## PROBLEM DESCRIPTION
Reproduce exactly the lines below from the one containing "This appendix reproduces" through the one containing "are fixed before", including both, and nothing else.

### RECORD SET

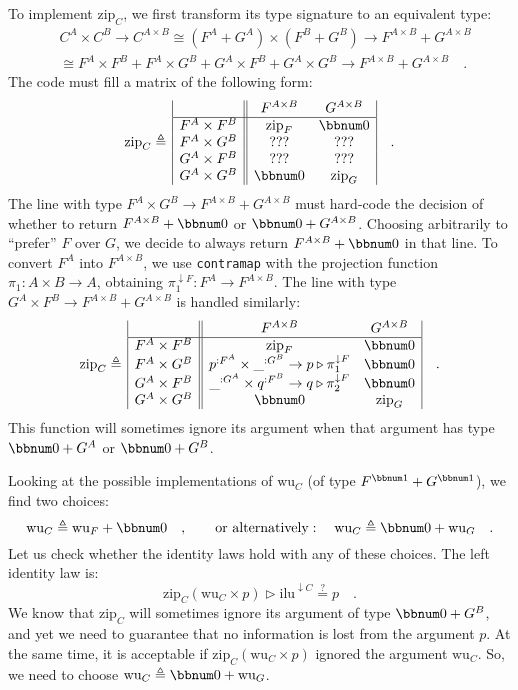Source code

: To implement $\text{zip}_{C}$, we first transform its type signature
to an equivalent type:
\begin{align*}
 & C^{A}\times C^{B}\rightarrow C^{A\times B}\cong(F^{A}+G^{A})\times(F^{B}+G^{B})\rightarrow F^{A\times B}+G^{A\times B}\\
 & \cong F^{A}\times F^{B}+F^{A}\times G^{B}+G^{A}\times F^{B}+G^{A}\times G^{B}\rightarrow F^{A\times B}+G^{A\times B}\quad.
\end{align*}
The code must fill a matrix of the following form:
\[
\text{zip}_{C}\triangleq\,\begin{array}{|c||cc|}
 & F^{A\times B} & G^{A\times B}\\
\hline F^{A}\times F^{B} & \text{zip}_{F} & \bbnum 0\\
F^{A}\times G^{B} & \text{???} & \text{???}\\
G^{A}\times F^{B} & \text{???} & \text{???}\\
G^{A}\times G^{B} & \bbnum 0 & \text{zip}_{G}
\end{array}\quad.
\]
The line with type $F^{A}\times G^{B}\rightarrow F^{A\times B}+G^{A\times B}$
must hard-code the decision of whether to return $F^{A\times B}+\bbnum 0$
or $\bbnum 0+G^{A\times B}$. Choosing arbitrarily to \textsf{``}prefer\textsf{''}
$F$ over $G$, we decide to always return $F^{A\times B}+\bbnum 0$
in that line. To convert $F^{A}$ into $F^{A\times B}$, we use \lstinline!contramap!
with the projection function $\pi_{1}:A\times B\rightarrow A$, obtaining
$\pi_{1}^{\downarrow F}:F^{A}\rightarrow F^{A\times B}$. The line
with type $G^{A}\times F^{B}\rightarrow F^{A\times B}+G^{A\times B}$
is handled similarly:
\[
\text{zip}_{C}\triangleq\,\begin{array}{|c||cc|}
 & F^{A\times B} & G^{A\times B}\\
\hline F^{A}\times F^{B} & \text{zip}_{F} & \bbnum 0\\
F^{A}\times G^{B} & p^{:F^{A}}\times\_^{:G^{B}}\rightarrow p\triangleright\pi_{1}^{\downarrow F} & \bbnum 0\\
G^{A}\times F^{B} & \_^{:G^{A}}\times q^{:F^{B}}\rightarrow q\triangleright\pi_{2}^{\downarrow F} & \bbnum 0\\
G^{A}\times G^{B} & \bbnum 0 & \text{zip}_{G}
\end{array}\quad.
\]
This function will sometimes ignore its argument when that argument
has type $\bbnum 0+G^{A}$ or $\bbnum 0+G^{B}$.

Looking at the possible implementations of $\text{wu}_{C}$ (of type
$F^{\bbnum 1}+G^{\bbnum 1}$), we find two choices:
\[
\text{wu}_{C}\triangleq\text{wu}_{F}+\bbnum 0\quad,\quad\quad\text{or alternatively}:\quad\text{wu}_{C}\triangleq\bbnum 0+\text{wu}_{G}\quad.
\]
Let us check whether the identity laws hold with any of these choices.
The left identity law is:
\[
\text{zip}_{C}(\text{wu}_{C}\times p)\triangleright\text{ilu}^{\downarrow C}\overset{?}{=}p\quad.
\]
We know that $\text{zip}_{C}$ will sometimes ignore its argument
of type $\bbnum 0+G^{B}$, and yet we need to guarantee that no information
is lost from the argument $p$. At the same time, it is acceptable
if $\text{zip}_{C}(\text{wu}_{C}\times p)$ ignored the argument $\text{wu}_{C}$.
So, we need to choose $\text{wu}_{C}\triangleq\bbnum 0+\text{wu}_{G}$. 

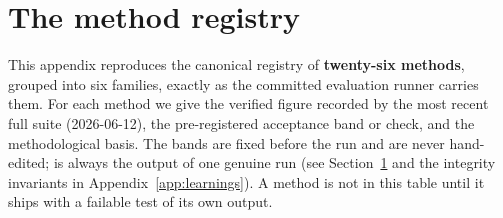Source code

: \section{The method registry}
\label{app:registry}

This appendix reproduces the canonical registry of \textbf{twenty-six methods},
grouped into six families, exactly as the committed evaluation runner
 carries them. For each method we give the
verified figure recorded by the most recent full suite (2026-06-12), the
pre-registered acceptance band or check, and the methodological basis. The bands
are fixed before the run and are never hand-edited;  is always
the output of one genuine run (see Section~\ref{app:registry} and the integrity
invariants in Appendix~\ref{app:learnings}). A method is not in this table until
it ships with a failable test of its own output.

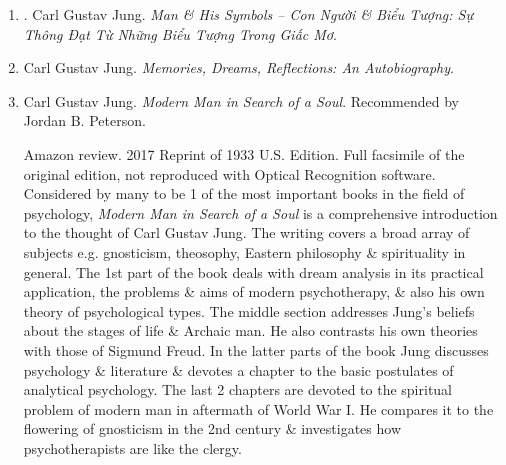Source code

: \documentclass{article}
\begin{document}
\begin{enumerate}
	{\sf About the Author.} {\sc Carl Gustav Jung} (1875--1961) was a Swiss psychiatrist, an influential thinker \& the founder of analytical psychology (also known as Jungian psychology). Jung's radical approach to psychology has been influential in the field of depth psychology \& in counter-cultural movements across the globe. {\sc Jung}'s radical approach to psychology has been influential in the field of depth psychology \& in counter-cultural movements across the globe. {\sc Jung} is considered the 1st modern psychologist to state that the human psyche is ``by nature religious'' \& to explore it in depth. His major works include ``Analytic Psychology: Its Theory \& Practice'', ``Man \& His Symbols,'' ``Memories, Dreams, Reflections'', ``The Collected Works of Carl G. Jung'', \& ``The Red Book''.
	\item \cite{Jung_man_symbol_VN}. {\sc Carl Gustav Jung}. {\it Man \& His Symbols -- Con Người \& Biểu Tượng: Sự Thông Đạt Từ Những Biểu Tượng Trong Giấc Mơ}.\hfill{\sf[done]}
	\item {\sc Carl Gustav Jung}. {\it Memories, Dreams, Reflections: An Autobiography}.
	\item {\sc Carl Gustav Jung}. {\it Modern Man in Search of a Soul}. {} Recommended by {\sc Jordan B. Peterson}.
	
	{\sf Amazon review.} 2017 Reprint of 1933 U.S. Edition. Full facsimile of the original edition, not reproduced with Optical Recognition software. Considered by many to be 1 of the most important books in the field of psychology, {\it Modern Man in Search of a Soul} is a comprehensive introduction to the thought of {\sc Carl Gustav Jung}. The writing covers a broad array of subjects e.g. gnosticism, theosophy, Eastern philosophy \& spirituality in general. The 1st part of the book deals with dream analysis in its practical application, the problems \& aims of modern psychotherapy, \& also his own theory of psychological types. The middle section addresses {\sc Jung}'s beliefs about the stages of life \& Archaic man. He also contrasts his own theories with those of {\sc Sigmund Freud}. In the latter parts of the book {\sc Jung} discusses psychology \& literature \& devotes a chapter to the basic postulates of analytical psychology. The last 2 chapters are devoted to the spiritual problem of modern man in aftermath of World War I. He compares it to the flowering of gnosticism in the 2nd century \& investigates how psychotherapists are like the clergy.
	

\end{enumerate}
\end{document}
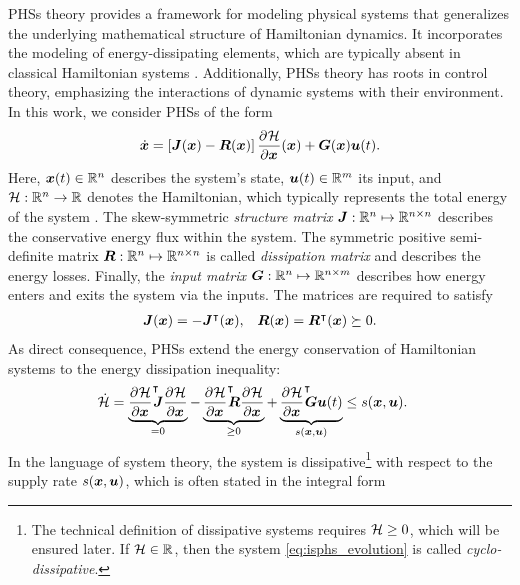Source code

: \Glspl{PHS} theory provides a framework for modeling physical systems that generalizes the underlying mathematical structure of Hamiltonian dynamics. It incorporates the modeling of energy-dissipating elements, which are typically absent in classical Hamiltonian systems \cite{vanderschaft2014}. Additionally, \glspl{PHS} theory has roots in control theory, emphasizing the interactions of dynamic systems with their environment.
In this work, we consider \glspl{PHS} of the form
\begin{equation}\label{eq:isphs_evolution}
    \dot{\boldsymbol{x}} = \left[\boldsymbol{J}(\boldsymbol{x}) - \boldsymbol{R}(\boldsymbol{x})\right]\frac{\partial^{}{\mathcal{H}}}{\partial\boldsymbol{x}^{}}(\boldsymbol{x}) + \boldsymbol{G}(\boldsymbol{x})\boldsymbol{u}(t).
\end{equation}
Here, $\boldsymbol{x}(t)\in{\mathbb{R}}^n$ describes the system's state, ${\boldsymbol{u}(t)\in{\mathbb{R}}^m}$ its input, and ${\mathcal{H}}:{\mathbb{R}}^n\rightarrow{\mathbb{R}}$ denotes the Hamiltonian, which typically represents the total energy of the system \cite{vanderschaft2014, beattie2018}.
The skew-symmetric \emph{structure matrix} ${\boldsymbol{J}:{\mathbb{R}}^n\mapsto{\mathbb{R}}^{n\times n}}$ describes the conservative energy flux within the system. 
The symmetric positive semi-definite matrix ${\boldsymbol{R}:{\mathbb{R}}^n\mapsto{\mathbb{R}}^{n\times n}}$ is called \emph{dissipation matrix} and describes the energy losses. Finally, the \emph{input matrix} ${\boldsymbol{G}:{\mathbb{R}}^n\mapsto{\mathbb{R}}^{n\times m}}$ describes how energy enters and exits the system via the inputs.
The matrices are required to satisfy
\begin{align}\label{eq:isophs_psd_condition}
    \boldsymbol{J}(\boldsymbol{x})=-\boldsymbol{J}^{\intercal}(\boldsymbol{x}), && \boldsymbol{R}(\boldsymbol{x})=\boldsymbol{R}^{\intercal}(\boldsymbol{x})\succeq0.
\end{align}
As direct consequence, \glspl{PHS} extend the energy conservation of Hamiltonian systems to the energy dissipation inequality:
\begin{equation}\label{eq:isphs_energy_balance}\begin{split}
    \dot{{\mathcal{H}}} &=     \underbrace{\frac{\partial^{}{\mathcal{H}}}{\partial\boldsymbol{x}^{}}^{\intercal}\mkern-8mu\boldsymbol{J}\frac{\partial^{}{\mathcal{H}}}{\partial\boldsymbol{x}^{}}}_{\substack{\vphantom{\geq}=0}} - \underbrace{\frac{\partial^{}{\mathcal{H}}}{\partial\boldsymbol{x}^{}}^{\intercal}\mkern-8mu\boldsymbol{R}\frac{\partial^{}{\mathcal{H}}}{\partial\boldsymbol{x}^{}}}_{\substack{\geq0}} + \underbrace{\frac{\partial^{}{\mathcal{H}}}{\partial\boldsymbol{x}^{}}^{\intercal}\mkern-8mu\boldsymbol{G}\boldsymbol{u}(t)}_{\substack{s(\boldsymbol{x}, \boldsymbol{u})}}
        \leq s(\boldsymbol{x},\boldsymbol{u}).
\end{split}
\end{equation}
In the language of system theory, the system is dissipative\footnote{The technical definition of dissipative systems requires ${\mathcal{H}}\geq0$, which will be ensured later. If ${\mathcal{H}}\in{\mathbb{R}}$, then the system \cref{eq:isphs_evolution} is called \emph{cyclo-dissipative}.} with respect to the supply rate $s(\boldsymbol{x},\boldsymbol{u})$, which is often stated in the integral form

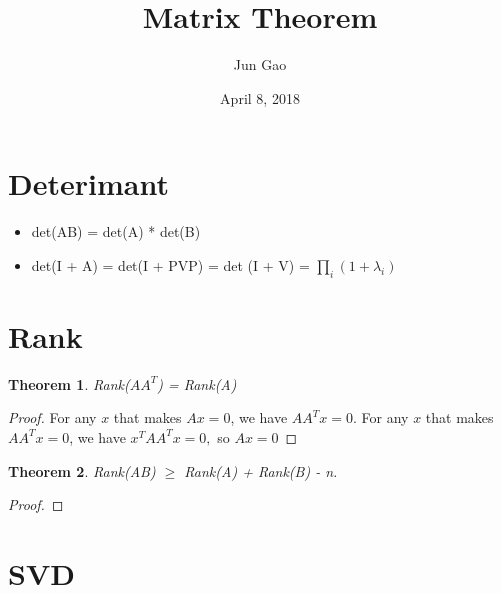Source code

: \documentclass[12pt]{article}
\newtheorem{theorem}{Theorem}
\begin{document}
 
\title{Matrix Theorem}
\author{Jun Gao}
\date{April 8, 2018}

\maketitle
\section{Deterimant}
\begin{itemize}
\item det(AB) = det(A) * det(B)
\item det(I + A) = det(I + PVP) = det (I + V) = $\prod_i (1 + \lambda_i)$
\end{itemize}
 

\section{Rank}
\begin{theorem}
	Rank($AA^T$) = Rank(A)
\end{theorem}
\begin{proof}
	For any $x$ that makes $Ax=0$, we have $AA^Tx=0$. For any $x$ that makes $AA^Tx=0$, we have $x^TAA^Tx=0,$ so $Ax=0$
\end{proof}
\begin{theorem}
	Rank(AB) $\ge$ Rank(A) + Rank(B) - n.
\end{theorem}
\begin{proof}
	
\end{proof}
\section{SVD}
\end{document}
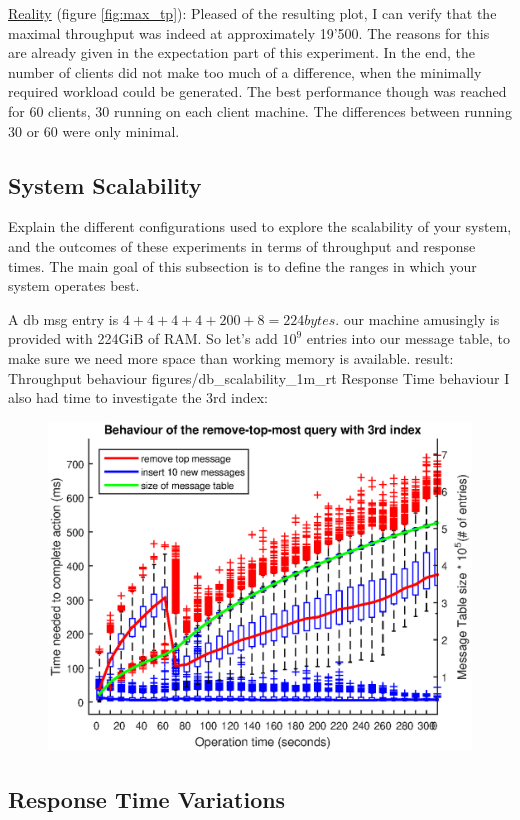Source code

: \documentclass[11pt]{article}
\begin{document}
\newline\underline{Reality} (figure \ref{fig:max_tp}): Pleased of the resulting plot, I can verify that the maximal throughput was indeed at approximately 19'500. The reasons for this are already given in the expectation part of this experiment. In the end, the number of clients did not make too much of a difference, when the minimally required workload could be generated. The best performance though was reached for 60 clients, 30 running on each client machine. The differences between running 30 or 60 were only minimal.

\subsection{System Scalability}\label{sec:system-scalability}

Explain the different configurations used to explore the scalability of
your system, and the outcomes of these experiments in terms of
throughput and response times. The main goal of this subsection is to
define the ranges in which your system operates best.

A db msg entry is $4+4+4+4+200+8=224bytes$. our machine amusingly is provided with 224GiB of RAM. So let's add $10^9$ entries into our message table, to make sure we need more space than working memory is available.
result:
 {Throughput behaviour} {}
		{figures/db_scalability_1m_rt} {Response Time behaviour} {}
I also had time to investigate the 3rd index:
\begin{figure}[!htb]
\centering
\includegraphics[width=0.7\linewidth]{figures/database/third_index}
\caption{}
\label{fig:third_index}
\end{figure}

\subsection{Response Time Variations}\label{sec:response-time-variations}
\end{document}
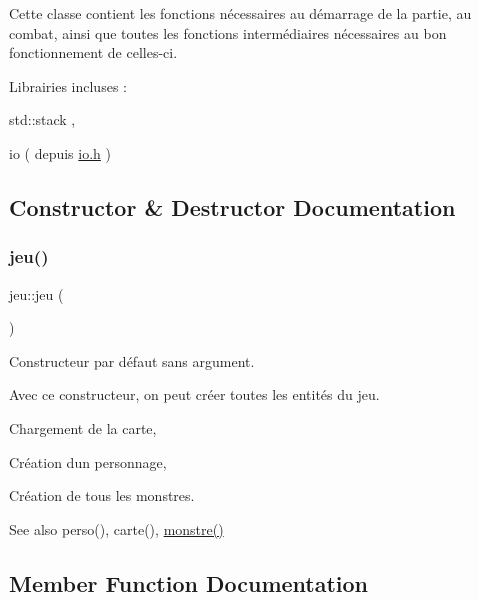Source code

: Cette classe contient les fonctions nécessaires au démarrage de la partie, au combat, ainsi que toutes les fonctions intermédiaires nécessaires au bon fonctionnement de celles-\/ci.

Librairies incluses \+:
\begin{DoxyItemize}
\item std\+::stack ,
\item io ( depuis \hyperlink{io_8h_source}{io.\+h} ) 
\end{DoxyItemize}

\subsection{Constructor \& Destructor Documentation}
\mbox{\label{classjeu_a38513a7bfd0a7ea4e3a5612da2856016}} 
\subsubsection{\texorpdfstring{jeu()}{jeu()}}
{\footnotesize\ttfamily jeu\+::jeu (\begin{DoxyParamCaption}{ }\end{DoxyParamCaption})}



Constructeur par défaut sans argument. 

Avec ce constructeur, on peut créer toutes les entités du jeu.


\begin{DoxyItemize}
\item Chargement de la carte,
\item Création d\textquotesingle{}un personnage,
\item Création de tous les monstres.
\end{DoxyItemize}

\begin{DoxySeeAlso}{See also}
perso(), carte(), \hyperlink{classmonstre}{monstre()} 
\end{DoxySeeAlso}


\subsection{Member Function Documentation}
\mbox{\label{classjeu_aabf11934ce63bc5d71bbd27e1523fc45}} 
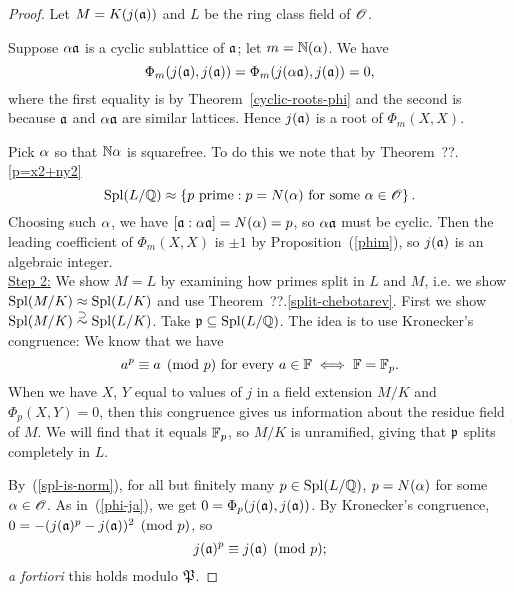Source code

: \begin{proof}
Let $M=K(j(\mathfrak{a}))$ and $L$ be the ring class field of $\mathscr{O}$. 

Suppose $\alpha\mathfrak{a}$ is a cyclic sublattice of $\mathfrak{a}$; let $m=\mathbb{N}(\alpha)$. We have
\begin{equation}
\label{phi-ja}
\Phi_m(j(\mathfrak{a}),j(\mathfrak{a}))=\Phi_m(j(\alpha\mathfrak{a}),j(\mathfrak{a}))=0,
\end{equation}
where the first equality is by Theorem~\ref{cyclic-roots-phi} and the second is because $\mathfrak{a}$ and $\alpha\mathfrak{a}$ are similar lattices. Hence $j(\mathfrak{a})$ is a root of $\Phi_m(X,X)$.

Pick $\alpha$ so that $\mathbb{N}\alpha$ is squarefree. 
To do this we note that by Theorem~??.\ref{p=x2+ny2}
\begin{equation}\label{spl-is-norm}
\operatorname{Spl}(L/\mathbb{Q})\approx \left\{{p\text{ prime}}:{p=N(\alpha)\text{ for some }\alpha\in \mathscr{O}}\right\}.
\end{equation}
Choosing such $\alpha$, we have $[\mathfrak{a}:\alpha\mathfrak{a}]=N(\alpha)=p$, so $\alpha\mathfrak{a}$ must be cyclic. Then the leading coefficient of $\Phi_m(X,X)$ is $\pm 1$ by Proposition~(\ref{phim}), so $j(\mathfrak{a})$ is an algebraic integer.\\

\noindent\underline{Step 2:} 
We show $M= L$ by examining how primes split in $L$ and $M$, i.e. we show $\operatorname{Spl}(M/K)\approx \operatorname{Spl}(L/K)$ and use Theorem~??.\ref{split-chebotarev}. First we show $\operatorname{Spl}(M/K)\stackrel{\supset}{\sim} \operatorname{Spl}(L/K)$. 
Take $\mathfrak{p}\subseteq \operatorname{Spl}(L/\mathbb{Q})$. The idea is to use Kronecker's congruence: We know that we have 
\begin{equation}\label{fermat-iff-p}
a^p\equiv a\pmod{p}\text{ for every }a\in \mathbb{F}\iff  \mathbb{F}=\mathbb{F}_p.
\end{equation}
When we have $X$, $Y$ equal to values of $j$ in a field extension $M/K$ and $\Phi_p(X,Y)=0$, then this congruence gives us information about the residue field of $M$. %
We will find that it equals $\mathbb{F}_p$, so $M/K$ is unramified, giving that $\mathfrak{p}$ splits completely in $L$.

By~(\ref{spl-is-norm}), for all but finitely many $p\in \operatorname{Spl}(L/\mathbb{Q})$, $p=N(\alpha)$ for some $\alpha\in \mathscr{O}$. As in~(\ref{phi-ja}), we get $0=\Phi_p(j(\mathfrak{a}),j(\mathfrak{a}))$. 
By Kronecker's congruence, $0=-(j(\mathfrak{a})^p-j(\mathfrak{a}))^2\pmod{p}$, so
\begin{equation}\label{kronecker-ja}
j(\mathfrak{a})^p\equiv j(\mathfrak{a})\pmod{p};
\end{equation}
{\it a fortiori} this holds modulo $\mathfrak{P}$.


\end{proof}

######

## ANSWER BOX
This appendix reproduces the canonical registry of \textbf{twenty-six methods},
grouped into six families, exactly as the committed evaluation runner
 carries them. For each method we give the
verified figure recorded by the most recent full suite (2026-06-12), the
pre-registered acceptance band or check, and the methodological basis. The bands
are fixed before the run and are never hand-edited;  is always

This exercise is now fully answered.